▸ REQUIREMENT
Nothing but the lines from the start of the records through the line that contains "or merging hypergraphs." is to be copied, and each is to be copied exactly.

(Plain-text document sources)
....................

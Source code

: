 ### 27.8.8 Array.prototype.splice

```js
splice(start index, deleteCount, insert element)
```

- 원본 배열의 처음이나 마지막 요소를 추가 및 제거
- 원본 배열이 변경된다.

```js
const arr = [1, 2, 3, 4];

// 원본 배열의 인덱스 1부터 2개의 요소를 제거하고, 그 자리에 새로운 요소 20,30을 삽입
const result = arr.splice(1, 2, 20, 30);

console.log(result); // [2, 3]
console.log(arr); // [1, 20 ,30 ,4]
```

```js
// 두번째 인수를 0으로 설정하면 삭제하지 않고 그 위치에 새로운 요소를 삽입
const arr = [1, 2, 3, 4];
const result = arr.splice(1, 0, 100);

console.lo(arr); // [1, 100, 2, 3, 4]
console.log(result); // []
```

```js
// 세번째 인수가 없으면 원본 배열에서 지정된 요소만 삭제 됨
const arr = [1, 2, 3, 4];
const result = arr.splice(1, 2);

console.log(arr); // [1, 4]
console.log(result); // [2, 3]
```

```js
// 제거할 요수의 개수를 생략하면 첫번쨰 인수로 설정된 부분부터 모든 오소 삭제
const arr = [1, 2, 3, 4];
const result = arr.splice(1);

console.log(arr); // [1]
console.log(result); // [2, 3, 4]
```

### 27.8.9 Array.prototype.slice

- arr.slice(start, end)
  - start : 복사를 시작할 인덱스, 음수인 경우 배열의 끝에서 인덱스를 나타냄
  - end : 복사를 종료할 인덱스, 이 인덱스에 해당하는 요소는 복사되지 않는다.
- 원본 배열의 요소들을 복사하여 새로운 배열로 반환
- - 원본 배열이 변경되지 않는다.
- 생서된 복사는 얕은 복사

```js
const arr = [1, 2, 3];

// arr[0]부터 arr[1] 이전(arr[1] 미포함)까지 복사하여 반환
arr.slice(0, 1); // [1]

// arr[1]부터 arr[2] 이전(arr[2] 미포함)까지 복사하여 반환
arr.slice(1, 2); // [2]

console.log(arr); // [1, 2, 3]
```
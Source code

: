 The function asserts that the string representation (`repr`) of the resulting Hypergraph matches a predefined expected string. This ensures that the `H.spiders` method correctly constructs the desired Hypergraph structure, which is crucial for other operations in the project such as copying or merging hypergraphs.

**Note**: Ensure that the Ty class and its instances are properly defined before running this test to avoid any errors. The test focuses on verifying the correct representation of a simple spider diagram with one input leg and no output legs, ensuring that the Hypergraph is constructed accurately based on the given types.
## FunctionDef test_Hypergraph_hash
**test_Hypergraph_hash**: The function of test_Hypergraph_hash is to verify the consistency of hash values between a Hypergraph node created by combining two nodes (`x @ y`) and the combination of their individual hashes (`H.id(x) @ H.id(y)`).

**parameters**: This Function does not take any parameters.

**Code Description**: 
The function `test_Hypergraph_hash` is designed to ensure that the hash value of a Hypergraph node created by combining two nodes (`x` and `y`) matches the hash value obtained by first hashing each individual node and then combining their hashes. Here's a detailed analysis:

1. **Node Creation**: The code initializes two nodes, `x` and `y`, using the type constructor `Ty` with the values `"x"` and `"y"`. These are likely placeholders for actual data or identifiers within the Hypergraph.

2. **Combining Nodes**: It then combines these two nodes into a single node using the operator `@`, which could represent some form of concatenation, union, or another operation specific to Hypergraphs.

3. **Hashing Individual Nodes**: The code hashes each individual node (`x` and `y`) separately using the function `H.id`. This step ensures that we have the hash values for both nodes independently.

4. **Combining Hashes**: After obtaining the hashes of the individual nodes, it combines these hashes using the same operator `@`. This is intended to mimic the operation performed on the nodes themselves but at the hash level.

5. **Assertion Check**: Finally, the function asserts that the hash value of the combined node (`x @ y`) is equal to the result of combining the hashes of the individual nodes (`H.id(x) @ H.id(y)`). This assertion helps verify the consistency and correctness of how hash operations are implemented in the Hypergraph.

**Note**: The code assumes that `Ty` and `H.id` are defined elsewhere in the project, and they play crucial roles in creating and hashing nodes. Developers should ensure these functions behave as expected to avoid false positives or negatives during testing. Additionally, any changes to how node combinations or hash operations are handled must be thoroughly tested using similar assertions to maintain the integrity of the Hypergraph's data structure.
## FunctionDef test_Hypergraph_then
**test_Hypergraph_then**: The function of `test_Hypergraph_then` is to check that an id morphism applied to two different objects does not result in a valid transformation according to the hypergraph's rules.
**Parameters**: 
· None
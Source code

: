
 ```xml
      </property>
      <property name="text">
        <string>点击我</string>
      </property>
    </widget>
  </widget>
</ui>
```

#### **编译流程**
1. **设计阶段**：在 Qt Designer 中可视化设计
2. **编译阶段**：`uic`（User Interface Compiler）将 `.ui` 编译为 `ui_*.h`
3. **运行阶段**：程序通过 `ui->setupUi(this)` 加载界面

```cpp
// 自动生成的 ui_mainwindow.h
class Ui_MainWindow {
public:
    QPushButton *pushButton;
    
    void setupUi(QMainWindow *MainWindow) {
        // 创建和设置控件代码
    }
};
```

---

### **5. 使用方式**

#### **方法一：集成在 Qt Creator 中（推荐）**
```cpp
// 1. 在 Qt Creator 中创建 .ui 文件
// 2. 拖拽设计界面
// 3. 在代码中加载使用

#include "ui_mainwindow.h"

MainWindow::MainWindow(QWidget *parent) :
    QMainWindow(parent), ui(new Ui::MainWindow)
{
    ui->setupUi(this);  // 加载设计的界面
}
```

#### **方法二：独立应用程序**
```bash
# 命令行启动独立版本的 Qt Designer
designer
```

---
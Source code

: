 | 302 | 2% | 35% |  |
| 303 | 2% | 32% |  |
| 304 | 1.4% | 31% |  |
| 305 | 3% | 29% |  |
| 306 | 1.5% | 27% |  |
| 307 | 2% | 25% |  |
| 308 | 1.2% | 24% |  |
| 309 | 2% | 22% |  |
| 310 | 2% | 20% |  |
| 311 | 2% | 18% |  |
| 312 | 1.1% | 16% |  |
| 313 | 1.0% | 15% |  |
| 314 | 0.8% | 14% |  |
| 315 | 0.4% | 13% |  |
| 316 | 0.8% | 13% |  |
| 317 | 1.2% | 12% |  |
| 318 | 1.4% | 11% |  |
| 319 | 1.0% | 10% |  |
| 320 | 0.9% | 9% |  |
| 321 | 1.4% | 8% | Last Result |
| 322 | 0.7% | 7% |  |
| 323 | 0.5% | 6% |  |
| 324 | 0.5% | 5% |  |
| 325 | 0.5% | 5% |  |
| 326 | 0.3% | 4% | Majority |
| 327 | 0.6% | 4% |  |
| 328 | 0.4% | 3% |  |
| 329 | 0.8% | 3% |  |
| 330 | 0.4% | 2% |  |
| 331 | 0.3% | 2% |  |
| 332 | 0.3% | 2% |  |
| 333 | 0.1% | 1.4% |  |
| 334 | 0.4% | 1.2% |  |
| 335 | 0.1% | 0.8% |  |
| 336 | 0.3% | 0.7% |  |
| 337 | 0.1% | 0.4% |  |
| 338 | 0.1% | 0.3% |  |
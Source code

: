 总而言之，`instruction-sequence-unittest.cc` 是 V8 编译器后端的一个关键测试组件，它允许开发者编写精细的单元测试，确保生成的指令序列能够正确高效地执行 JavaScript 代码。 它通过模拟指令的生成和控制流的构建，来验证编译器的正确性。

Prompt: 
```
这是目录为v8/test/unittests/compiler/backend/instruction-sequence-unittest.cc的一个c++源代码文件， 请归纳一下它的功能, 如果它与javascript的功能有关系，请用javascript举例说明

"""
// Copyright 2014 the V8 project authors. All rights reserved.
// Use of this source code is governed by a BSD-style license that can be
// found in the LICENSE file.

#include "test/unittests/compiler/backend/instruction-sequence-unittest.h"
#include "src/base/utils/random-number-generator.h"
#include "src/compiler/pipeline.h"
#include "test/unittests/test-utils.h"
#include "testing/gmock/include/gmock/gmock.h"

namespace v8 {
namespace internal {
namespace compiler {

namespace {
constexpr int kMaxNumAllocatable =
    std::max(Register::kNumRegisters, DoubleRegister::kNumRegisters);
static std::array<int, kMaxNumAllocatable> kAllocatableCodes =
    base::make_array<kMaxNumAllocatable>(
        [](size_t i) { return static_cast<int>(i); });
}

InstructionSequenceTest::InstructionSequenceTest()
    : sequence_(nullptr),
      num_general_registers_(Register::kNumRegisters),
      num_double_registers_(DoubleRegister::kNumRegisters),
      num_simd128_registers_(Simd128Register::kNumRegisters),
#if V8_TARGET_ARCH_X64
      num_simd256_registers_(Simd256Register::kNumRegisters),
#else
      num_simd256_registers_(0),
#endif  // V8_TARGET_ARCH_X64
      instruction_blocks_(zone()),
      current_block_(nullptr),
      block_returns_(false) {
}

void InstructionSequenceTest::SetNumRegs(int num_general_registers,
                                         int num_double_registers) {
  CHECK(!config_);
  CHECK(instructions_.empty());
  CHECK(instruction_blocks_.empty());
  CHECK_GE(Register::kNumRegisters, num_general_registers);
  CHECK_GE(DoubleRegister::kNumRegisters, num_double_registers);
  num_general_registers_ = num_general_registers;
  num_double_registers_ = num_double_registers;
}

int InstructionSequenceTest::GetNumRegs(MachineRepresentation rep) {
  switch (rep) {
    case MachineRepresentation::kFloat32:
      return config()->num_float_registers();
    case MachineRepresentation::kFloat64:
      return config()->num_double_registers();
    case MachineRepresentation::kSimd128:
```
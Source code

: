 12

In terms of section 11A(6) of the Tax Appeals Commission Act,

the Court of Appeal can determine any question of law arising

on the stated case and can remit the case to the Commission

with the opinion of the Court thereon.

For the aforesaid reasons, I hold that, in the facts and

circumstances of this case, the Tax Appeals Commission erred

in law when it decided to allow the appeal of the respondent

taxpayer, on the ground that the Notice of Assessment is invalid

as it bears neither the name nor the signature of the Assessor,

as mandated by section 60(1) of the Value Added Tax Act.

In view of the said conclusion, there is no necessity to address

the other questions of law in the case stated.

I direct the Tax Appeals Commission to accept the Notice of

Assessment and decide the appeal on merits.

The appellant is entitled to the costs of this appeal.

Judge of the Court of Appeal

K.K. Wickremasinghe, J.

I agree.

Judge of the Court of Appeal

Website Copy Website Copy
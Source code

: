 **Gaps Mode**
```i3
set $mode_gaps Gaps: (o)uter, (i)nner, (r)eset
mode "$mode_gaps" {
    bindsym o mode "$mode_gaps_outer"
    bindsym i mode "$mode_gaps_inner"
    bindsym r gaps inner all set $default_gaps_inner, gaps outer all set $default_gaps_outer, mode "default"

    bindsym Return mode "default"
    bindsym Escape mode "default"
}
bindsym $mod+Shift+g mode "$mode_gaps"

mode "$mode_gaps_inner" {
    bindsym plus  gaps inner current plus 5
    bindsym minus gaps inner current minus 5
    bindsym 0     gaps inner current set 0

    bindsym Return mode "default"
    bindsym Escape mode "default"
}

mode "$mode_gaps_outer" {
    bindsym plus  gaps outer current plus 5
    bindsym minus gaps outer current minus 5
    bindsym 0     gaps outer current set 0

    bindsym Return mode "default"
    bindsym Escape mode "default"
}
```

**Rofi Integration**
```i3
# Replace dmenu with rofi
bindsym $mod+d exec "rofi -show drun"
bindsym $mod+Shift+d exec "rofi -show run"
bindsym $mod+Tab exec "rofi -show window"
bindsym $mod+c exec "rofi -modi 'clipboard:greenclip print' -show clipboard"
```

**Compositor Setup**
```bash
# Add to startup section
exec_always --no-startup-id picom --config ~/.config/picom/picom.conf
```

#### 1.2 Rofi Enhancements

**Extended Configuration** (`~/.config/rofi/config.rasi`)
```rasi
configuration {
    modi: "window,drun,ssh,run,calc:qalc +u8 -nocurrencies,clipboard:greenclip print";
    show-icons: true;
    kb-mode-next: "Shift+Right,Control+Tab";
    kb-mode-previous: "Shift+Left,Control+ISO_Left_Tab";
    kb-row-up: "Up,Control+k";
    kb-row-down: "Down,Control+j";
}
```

....................

▸ TASK RESPONSE
Source code

: ### 27.8.8 Array.prototype.splice

```js
splice(start index, deleteCount, insert element)
```

- 원본 배열의 처음이나 마지막 요소를 추가 및 제거
- 원본 배열이 변경된다.

```js
const arr = [1, 2, 3, 4];

// 원본 배열의 인덱스 1부터 2개의 요소를 제거하고, 그 자리에 새로운 요소 20,30을 삽입
const result = arr.splice(1, 2, 20, 30);

console.log(result); // [2, 3]
console.log(arr); // [1, 20 ,30 ,4]
```

```js
// 두번째 인수를 0으로 설정하면 삭제하지 않고 그 위치에 새로운 요소를 삽입
const arr = [1, 2, 3, 4];
const result = arr.splice(1, 0, 100);

console.lo(arr); // [1, 100, 2, 3, 4]
console.log(result); // []
```

```js
// 세번째 인수가 없으면 원본 배열에서 지정된 요소만 삭제 됨
const arr = [1, 2, 3, 4];
const result = arr.splice(1, 2);

console.log(arr); // [1, 4]
console.log(result); // [2, 3]
```

```js
// 제거할 요수의 개수를 생략하면 첫번쨰 인수로 설정된 부분부터 모든 오소 삭제
const arr = [1, 2, 3, 4];
const result = arr.splice(1);

console.log(arr); // [1]
console.log(result); // [2, 3, 4]
```

### 27.8.9 Array.prototype.slice

- arr.slice(start, end)
  - start : 복사를 시작할 인덱스, 음수인 경우 배열의 끝에서 인덱스를 나타냄
  - end : 복사를 종료할 인덱스, 이 인덱스에 해당하는 요소는 복사되지 않는다.
- 원본 배열의 요소들을 복사하여 새로운 배열로 반환
- - 원본 배열이 변경되지 않는다.
- 생서된 복사는 얕은 복사

```js
const arr = [1, 2, 3];

// arr[0]부터 arr[1] 이전(arr[1] 미포함)까지 복사하여 반환
arr.slice(0, 1); // [1]

// arr[1]부터 arr[2] 이전(arr[2] 미포함)까지 복사하여 반환
arr.slice(1, 2); // [2]

console.log(arr); // [1, 2, 3]
```
Source code

: The function asserts that the string representation (`repr`) of the resulting Hypergraph matches a predefined expected string. This ensures that the `H.spiders` method correctly constructs the desired Hypergraph structure, which is crucial for other operations in the project such as copying or merging hypergraphs.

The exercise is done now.